# HDP Gibbs Samplers

## *( 5.1 )* Posterior Sampling in the Chinese Restaurant Franchise

### Brief Overview

The Hierarchical Dirichlet Process mixture model is given by
$$\begin{aligned}
G_0 | \gamma, H &\sim DP(\gamma, H) \\
G_j | \alpha_0, G_0 &\sim DP(\alpha_0, G_0) \\
\theta_{ji} | G_j &\sim G_j \\
x_{ji} | \theta_{ji} &\sim F(\theta_{ji})
\end{aligned} $$

This model is able to non-parametrically cluster each group's data while sharing information both between and within groups.  A Dirichlet process is essentially a discrete distribution with atoms drawn from a (not-necessarily discrete) base measure $H$ and gradually decreasing weights determined by the "stick-breaking process."  In the HDP, each group is a Dirichlet process drawn from another DP $G_0$, so these will contain the same atoms as $G_0$ but with different weights:
$$\begin{aligned}
G_0 &= \sum_{k=1}^{\infty} \beta_k \delta(\phi_k) \\
G_j &= \sum_{k=1}^{\infty} \pi_{jk} \delta(\phi_k) \\
\phi_k | H &\sim H
\end{aligned} $$
Additionally, if we define $\beta, \pi_j$ as the collected weights above, it can be shown that these vectors encode a distribution over $\mathbb{Z}^+$ such that $\beta | \gamma \sim GEM(\gamma)$ and $\pi_j | \alpha_0, \beta \sim DP(\alpha_0, \beta)$.

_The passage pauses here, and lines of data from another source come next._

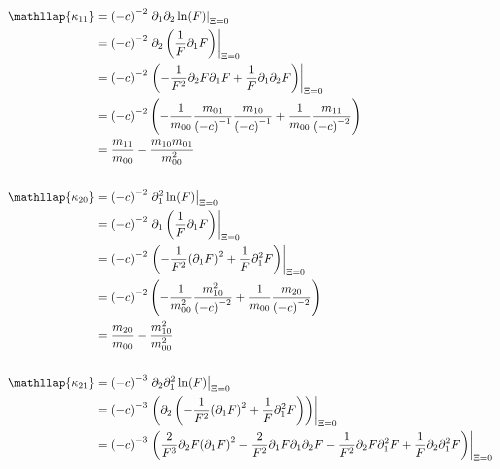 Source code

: \begin{align*}
  \phantom{\kappa_{00}}
  &\begin{aligned}
  \nonumber
    \mathllap{\kappa_{11}} & = {(-c)}^{-2} \left.\partial_1 \partial_2 \ln(F) \right|_{\Xi = 0} \\
    & = {(-c)}^{-2} \left.\partial_2 \left( \frac{1}{F} \partial_1 F \right) \right|_{\Xi = 0} \\
    & = {(-c)}^{-2} \left.\left( -\frac{1}{F^2} \partial_2 F \partial_1 F + \frac{1}{F} \partial_1\partial_2 F \right) \right|_{\Xi = 0} \\
    & = {(-c)}^{-2} \left(
      - \frac{1}{m_{00}} \frac{m_{01}}{{(-c)}^{-1}} \frac{m_{10}}{{(-c)}^{-1}}
      + \frac{1}{m_{00}} \frac{m_{11}}{{(-c)}^{-2}}
      \right) \\
    & = \frac{m_{11}}{m_{00}} - \frac{m_{10}m_{01}}{m_{00}^2}
  \end{aligned} \\
  \\
  &\begin{aligned}
  \nonumber
  \mathllap{\kappa_{20}} & = {(-c)}^{-2} \left.\partial_1^2 \ln(F) \right|_{\Xi = 0} \\
  & = {(-c)}^{-2} \left.\partial_1 \left( \frac{1}{F} \partial_1 F \right) \right|_{\Xi = 0} \\
  & = {(-c)}^{-2} \left.\left( -\frac{1}{F^2} {(\partial_1 F)}^2 + \frac{1}{F} \partial_1^2 F \right) \right|_{\Xi = 0} \\
  & = {(-c)}^{-2} \left(
    - \frac{1}{m_{00}^2} \frac{m_{10}^2}{{(-c)}^{-2}}
    + \frac{1}{m_{00}} \frac{m_{20}}{{(-c)}^{-2}}
    \right)\\
  & = \frac{m_{20}}{m_{00}} - \frac{m_{10}^2}{m_{00}^2}
  \end{aligned} \\
  \\
  &\begin{aligned}
  \nonumber
  \mathllap{\kappa_{21}} & = {(-c)}^{-3} \left. \partial_2 \partial_1^2 \ln(F) \right|_{\Xi = 0} \\
  & = {(-c)}^{-3} \left.\left(\partial_2\left( -\frac{1}{F^2} {(\partial_1 F)}^2 + \frac{1}{F} \partial_1^2 F \right)\right) \right|_{\Xi = 0} \\
  & = {(-c)}^{-3} \left.\left(
      \frac{2}{F^3} \partial_2 F {(\partial_1 F)}^2
    - \frac{2}{F^2} \partial_1 F \partial_1 \partial_2 F
    - \frac{1}{F^2} \partial_2 F \partial_1^2 F
    + \frac{1}{F} \partial_2 \partial_1^2 F
    \right)\right|_{\Xi = 0}\\

\end{aligned}
\end{align*}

Successive draws from a DP exhibit clustering behavior, since the probability of taking a certain value is a related to the number of previous draws of that value.  This is shown in the hierarchical sense by the *Chinese restaurant franchise* process.  Imagine a group of Chinese restaurants with a certain number of tables at each restaurant.  Let $\phi_k$ be the global dishes, drawn from $H$; $\psi_{jt}$ be the table-specific dishes, drawn from $G_0$; and $\theta_{ji}$ be the customer-specific dishes, drawn from $G_j$.  Denote $z_{ji}$ as the dish index eaten by customer $ji$; $t_{ji}$ as the table index where customer $ji$ sits; $k_{jt}$ be the dish index served at table $jt$; $n_{jtk}$ be the customer counts; and $m_{jk}$ be the table counts.  Then:

$$\begin{aligned}
\theta_{ji} | \text{other } \theta, \alpha_0, G_0 &\sim
    \sum_{t=1}^{m_{j\cdot}} \frac{n_{jt\cdot}}{i-1+\alpha_0} \delta(\psi_{jt}) +
                            \frac{\alpha_0}{i-1+\alpha_0} G_0 \\
\psi_{jt} | \text{other } \psi, \gamma, H &\sim
    \sum_{k=1}^{K} \frac{m_{\cdot k}}{m_{\cdot k} + \gamma} \delta(\phi_k) +
                            \frac{\gamma}{m_{\cdot k} + \gamma} H
\end{aligned} $$

### Full Conditionals

Choose some base measure $h(\cdot)$ and a conjugate data-generating distribution $f(\cdot | \theta)$.  Important to compute are $f_k^{-x_{ji}}(x_{ji})$, the mixture component of customer $ij$ under $k$, and $f_k^{-\mathbf{x}_{jt}}(\mathbf{x}_{jt})$, the mixture component of table $jt$ under $k$.  This is done by integrating out $\phi_k$ over the joint density of all such points, for example:

$$\begin{aligned}
f_k^{-x_{ji}}(x_{ji}) &= \frac { \int f(x_{ij} | \phi_k) g(k)d\phi_k } { \int g(k)d\phi_k } \\
g(k) &= h(\phi_k) \prod_{j'i' \neq ji, z_{j'i'} = k} f(x_{j'i'} | \phi_k) 
\end{aligned} $$

The corresponding mixture components for a new customer assignment and new table assignment are denoted $f_{k^*}^{-x_{ji}}(x_{ji})$ and $f_{k^*}^{-\mathbf{x}_{jt}}(\mathbf{x}_{jt})$, which are special cases of their the respective $f_k$ component where no data points have $z_{ij} = k^*$.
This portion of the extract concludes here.